Sir Percy Blakeney held the reins himself.  With his noble heart full
of joy, the gallant adventurer himself drove his friends to safety.

They had an eight hours' start, and the league of the Scarlet
Pimpernel had done its work thoroughly: well provided with passports,
and with relays awaiting them at every station of fifty miles or so,
the journey, though wearisome was free from further adventure.

At Le Havre the little party embarked on board Sir Percy Blakeney's
yacht the _Day dream,_ where they met Madame Déroulède and Anne Mie.

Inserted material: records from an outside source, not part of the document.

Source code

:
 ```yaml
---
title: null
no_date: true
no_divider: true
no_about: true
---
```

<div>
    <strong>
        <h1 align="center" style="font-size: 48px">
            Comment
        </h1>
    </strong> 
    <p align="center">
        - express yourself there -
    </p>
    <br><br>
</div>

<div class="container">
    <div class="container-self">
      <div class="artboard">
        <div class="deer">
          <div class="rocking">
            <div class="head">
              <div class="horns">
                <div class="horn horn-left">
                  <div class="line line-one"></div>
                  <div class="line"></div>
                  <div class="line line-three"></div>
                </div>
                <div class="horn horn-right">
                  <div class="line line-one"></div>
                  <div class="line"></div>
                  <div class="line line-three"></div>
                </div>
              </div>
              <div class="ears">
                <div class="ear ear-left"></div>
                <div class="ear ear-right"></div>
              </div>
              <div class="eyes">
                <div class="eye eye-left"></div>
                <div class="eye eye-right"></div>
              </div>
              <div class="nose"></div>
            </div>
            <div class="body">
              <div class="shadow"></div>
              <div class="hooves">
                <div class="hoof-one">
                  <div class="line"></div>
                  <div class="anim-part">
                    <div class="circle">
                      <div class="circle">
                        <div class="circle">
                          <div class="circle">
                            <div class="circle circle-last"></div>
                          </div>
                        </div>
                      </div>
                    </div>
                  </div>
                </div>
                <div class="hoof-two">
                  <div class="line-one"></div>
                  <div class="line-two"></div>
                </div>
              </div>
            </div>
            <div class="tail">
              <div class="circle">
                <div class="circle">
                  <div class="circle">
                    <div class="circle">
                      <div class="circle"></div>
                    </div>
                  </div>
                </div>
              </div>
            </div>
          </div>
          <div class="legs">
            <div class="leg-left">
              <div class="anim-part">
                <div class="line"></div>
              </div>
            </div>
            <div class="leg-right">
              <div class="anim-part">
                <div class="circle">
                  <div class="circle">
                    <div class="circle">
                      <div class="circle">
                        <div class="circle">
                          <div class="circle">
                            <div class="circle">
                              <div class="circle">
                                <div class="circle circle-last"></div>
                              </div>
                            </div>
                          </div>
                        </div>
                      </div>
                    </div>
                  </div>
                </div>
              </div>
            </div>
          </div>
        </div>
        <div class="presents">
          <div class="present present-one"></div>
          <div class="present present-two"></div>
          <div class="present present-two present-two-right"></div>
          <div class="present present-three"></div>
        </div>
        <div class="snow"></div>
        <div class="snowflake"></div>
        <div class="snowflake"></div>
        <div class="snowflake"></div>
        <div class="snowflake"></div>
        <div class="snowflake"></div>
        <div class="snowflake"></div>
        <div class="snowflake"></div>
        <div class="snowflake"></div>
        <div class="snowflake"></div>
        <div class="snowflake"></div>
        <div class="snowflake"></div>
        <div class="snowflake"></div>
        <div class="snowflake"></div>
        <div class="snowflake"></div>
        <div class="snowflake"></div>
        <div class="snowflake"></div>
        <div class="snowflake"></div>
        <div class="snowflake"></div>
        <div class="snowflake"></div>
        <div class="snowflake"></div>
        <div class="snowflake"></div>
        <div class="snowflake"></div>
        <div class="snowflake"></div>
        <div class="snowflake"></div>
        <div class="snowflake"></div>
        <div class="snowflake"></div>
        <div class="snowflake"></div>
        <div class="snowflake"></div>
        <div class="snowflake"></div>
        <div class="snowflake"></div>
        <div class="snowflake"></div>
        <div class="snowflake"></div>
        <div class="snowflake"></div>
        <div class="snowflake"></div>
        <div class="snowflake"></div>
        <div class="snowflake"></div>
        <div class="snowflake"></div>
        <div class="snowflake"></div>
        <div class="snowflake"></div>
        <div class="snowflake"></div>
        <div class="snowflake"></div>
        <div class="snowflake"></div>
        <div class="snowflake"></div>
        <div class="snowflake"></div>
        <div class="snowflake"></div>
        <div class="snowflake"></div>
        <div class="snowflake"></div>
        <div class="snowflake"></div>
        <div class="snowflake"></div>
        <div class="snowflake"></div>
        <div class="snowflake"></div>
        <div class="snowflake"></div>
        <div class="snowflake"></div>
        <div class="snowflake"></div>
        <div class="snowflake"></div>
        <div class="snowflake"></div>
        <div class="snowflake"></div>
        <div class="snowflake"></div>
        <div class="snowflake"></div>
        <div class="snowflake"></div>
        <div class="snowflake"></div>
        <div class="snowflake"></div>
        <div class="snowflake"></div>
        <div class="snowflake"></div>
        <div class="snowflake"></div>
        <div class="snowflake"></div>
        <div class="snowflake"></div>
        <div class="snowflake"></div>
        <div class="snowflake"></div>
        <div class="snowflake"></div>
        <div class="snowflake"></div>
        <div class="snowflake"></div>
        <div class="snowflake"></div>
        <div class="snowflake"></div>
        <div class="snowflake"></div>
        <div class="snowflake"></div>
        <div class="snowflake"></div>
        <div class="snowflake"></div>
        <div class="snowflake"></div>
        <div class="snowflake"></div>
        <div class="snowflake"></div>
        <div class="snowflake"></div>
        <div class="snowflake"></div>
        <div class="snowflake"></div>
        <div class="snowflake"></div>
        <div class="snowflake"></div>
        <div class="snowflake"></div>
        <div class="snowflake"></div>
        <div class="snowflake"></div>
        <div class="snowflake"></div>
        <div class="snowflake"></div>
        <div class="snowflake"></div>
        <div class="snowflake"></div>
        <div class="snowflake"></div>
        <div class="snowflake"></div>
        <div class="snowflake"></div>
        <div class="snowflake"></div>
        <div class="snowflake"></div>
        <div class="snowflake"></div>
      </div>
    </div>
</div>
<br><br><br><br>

The two ladies, acting under the instructions of Sir Percy, had as
originally arranged, pursued their journey northwards, to the populous
seaport town.

Anne Mie's first meeting with Juliette was intensely pathetic.  The
poor little cripple had spent the last few days in an agony of
remorse, whilst the heavy travelling chaise bore her farther and
farther away from Paris.

She thought Juliette dead, and Paul a prey to despair, and her tender
soul ached when she remembered that it was she who had given the final
deadly stab to the heart of the man she loved.

Hers was the nature born to abnegation: aye! and one destined to find
bliss therein. And when one glance in Paul Déroulède's face told her
that she was forgiven, her cup of joy at seeing him happy beside his
beloved, was unalloyed with any bitterness.

                *   *   *   *   *

It was in the beautiful, rosy dawn of one of the last days of that
memorable Fructidor, when Juliette and Paul Déroulède, standing on
the deck of the _Daydream,_ saw the shores of France gradually receding
from their view.

Déroulède's arm was round his beloved, her golden hair, fanned by the
breeze, brushed lightly against his cheek.

"Madonna!" he murmured.

She turned her head to him.  It was the first time that they were
quite alone, the first time that all thought of danger had become a
mere dream.

What had the future in store for them, in that beautiful, strange land
to which the graceful yacht was swiftly bearing them?

England, the land of freedom, would shelter their happiness and their
joy; and they looked out towards the North, where lay, still hidden in
the arms of the distant horizon, the white cliffs of Albion, whilst
the mist even now was wrapping it its obliterating embrace the shores
of the land where they had both suffered, where they had both learned
to love.

He took her in his arms.

"My wife!" he whispered.

The rosy light touched her golden hair; he raised her face to his, and
soul met soul in one long, passionate kiss.